Follow along and I’ll show you what I did. It’s no doubt imperfect, but for a beginner’s effort, I’d say it’s not too bad.

Get Your Data

Navigate to Google Takeout, and first click “Deselect all” at the right. Then, scroll down to “Location History” and click on “Multiple Formats”. Choose JSON and click “OK”. Check the checkbox and scroll down to the bottom. Select “Next step”. Here you can export your data once or set a schedule. Click “create export”. Dependning on the amount of data, the export can take a few minutes (or “days” as Google claims). I got a year’s worth of data in about 3 minutes. Just refresh the page to check on the status.
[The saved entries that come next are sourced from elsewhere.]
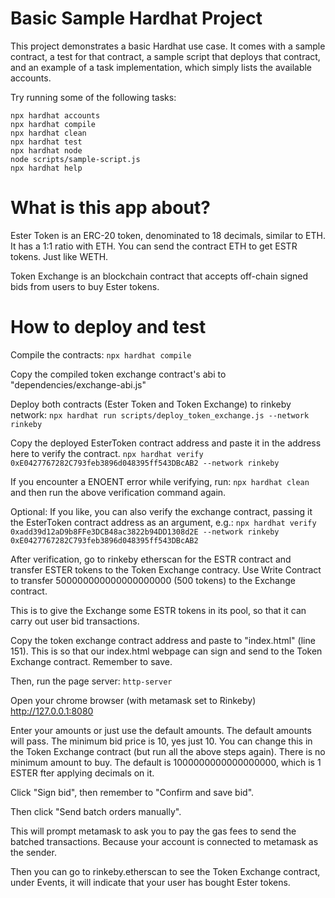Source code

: # Basic Sample Hardhat Project

This project demonstrates a basic Hardhat use case. It comes with a sample contract, a test for that contract, a sample script that deploys that contract, and an example of a task implementation, which simply lists the available accounts.

Try running some of the following tasks:

```shell
npx hardhat accounts
npx hardhat compile
npx hardhat clean
npx hardhat test
npx hardhat node
node scripts/sample-script.js
npx hardhat help
```


# What is this app about?

Ester Token is an ERC-20 token, denominated to 18 decimals, similar to ETH. 
It has a 1:1 ratio with ETH. You can send the contract ETH to get ESTR tokens. Just like WETH.

Token Exchange is an blockchain contract that accepts off-chain signed bids from users to buy Ester tokens.




# How to deploy and test

Compile the contracts: 
`npx hardhat compile`

Copy the compiled token exchange contract's abi to "dependencies/exchange-abi.js"


Deploy both contracts (Ester Token and Token Exchange) to rinkeby network:
`npx hardhat run scripts/deploy_token_exchange.js --network rinkeby`

Copy the deployed EsterToken contract address and paste it in the address here to verify the contract. 
`npx hardhat verify 0xE0427767282C793feb3896d048395ff543DBcAB2 --network rinkeby`

If you encounter a ENOENT error while verifying, run: `npx hardhat clean` and then run the above verification command again.

Optional: If you like, you can also verify the exchange contract, passing it the EsterToken contract address as an argument, e.g.:
`npx hardhat verify 0xadd39d12aD9b8FFe3DCB48ac3822b94DD1308d2E --network rinkeby 0xE0427767282C793feb3896d048395ff543DBcAB2`

After verification, go to rinkeby etherscan for the ESTR contract and transfer ESTER tokens to the Token Exchange contracy.
Use Write Contract to transfer 500000000000000000000 (500 tokens) to the Exchange contract.

This is to give the Exchange some ESTR tokens in its pool, so that it can carry out user bid transactions.

Copy the token exchange contract address and paste to "index.html" (line 151). This is so that our index.html webpage can sign and send to the Token Exchange contract. Remember to save.

Then, run the page server:
`http-server`

Open your chrome browser (with metamask set to Rinkeby) http://127.0.0.1:8080

Enter your amounts or just use the default amounts. The default amounts will pass. 
The minimum bid price is 10, yes just 10. You can change this in the Token Exchange contract (but run all the above steps again).
There is no minimum amount to buy. The default is 1000000000000000000, which is 1 ESTER fter applying decimals on it.

Click "Sign bid", then remember to "Confirm and save bid".

Then click "Send batch orders manually".

This will prompt metamask to ask you to pay the gas fees to send the batched transactions. Because your account is connected to metamask as the sender.

Then you can go to rinkeby.etherscan to see the Token Exchange contract, under Events, it will indicate that your user has bought Ester tokens.


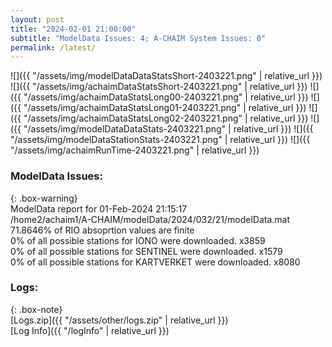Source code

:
 ```yaml
---
layout: post
title: "2024-02-01 21:00:00"
subtitle: "ModelData Issues: 4; A-CHAIM System Issues: 0"
permalink: /latest/
---
```


![]({{ "/assets/img/modelDataDataStatsShort-2403221.png" | relative_url }})
![]({{ "/assets/img/achaimDataStatsShort-2403221.png" | relative_url }})
![]({{ "/assets/img/achaimDataStatsLong00-2403221.png" | relative_url }})
![]({{ "/assets/img/achaimDataStatsLong01-2403221.png" | relative_url }})
![]({{ "/assets/img/achaimDataStatsLong02-2403221.png" | relative_url }})
![]({{ "/assets/img/modelDataDataStats-2403221.png" | relative_url }})
![]({{ "/assets/img/modelDataStationStats-2403221.png" | relative_url }})
![]({{ "/assets/img/achaimRunTime-2403221.png" | relative_url }})


### ModelData Issues:  
  
{: .box-warning}  
 ModelData report for 01-Feb-2024 21:15:17   
 /home2/achaim1/A-CHAIM/modelData/2024/032/21/modelData.mat   
 71.8646% of RIO absoprtion values are finite   
 0% of all possible stations for IONO were downloaded. x3859   
 0% of all possible stations for SENTINEL were downloaded. x1579   
 0% of all possible stations for KARTVERKET were downloaded. x8080   
  


### Logs:  
  
{: .box-note}  
[Logs.zip]({{ "/assets/other/logs.zip" | relative_url }})  
[Log Info]({{ "/logInfo" | relative_url }})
When its ready, download your zip file. Extract your zip file somewhere convenient. Drill into the extracted folder until you find “Semantic Location Data”. That is what we are after. This will contain a folder for each year and a JSON file for each month in that year.

Load and Process

You’ll need at minimum the following packages

jsonlite
tidyverse
lubridate
ggplot2

Load Data

You can load your data like so:

df <- data.frame(fromJSON("file location/file", flatten=TRUE))

JSON comes as a list format. I have no clue how to work with lists. So, I flattened it out to a data frame. I know how to work with those.

I was going to write a for-loop to process the file list and automatically load the data, but since I was only working with 12 files (2019), I just did it like this:

jan2019 <- data.frame(fromJSON("2019/2019_JANUARY.json", flatten = TRUE))
feb2019 <- data.frame(fromJSON("2019/2019_FEBRUARY.json", flatten = TRUE))
mar2019 <- data.frame(fromJSON("2019/2019_MARCH.json", flatten = TRUE))
april2019 <- data.frame(fromJSON("2019/2019_APRIL.json", flatten = TRUE))
may2019 <- data.frame(fromJSON("2019/2019_MAY.json", flatten = TRUE))

…and so on.

Process Data

I thought I would simply rbind the data and work with a single large data set, but many files had different numbers of columns, making it difficult to use rbind. Thankfully, the data sets had the same variable names, so I wrote a function to process the data, selecting the variables I wanted and making a few changes (see below).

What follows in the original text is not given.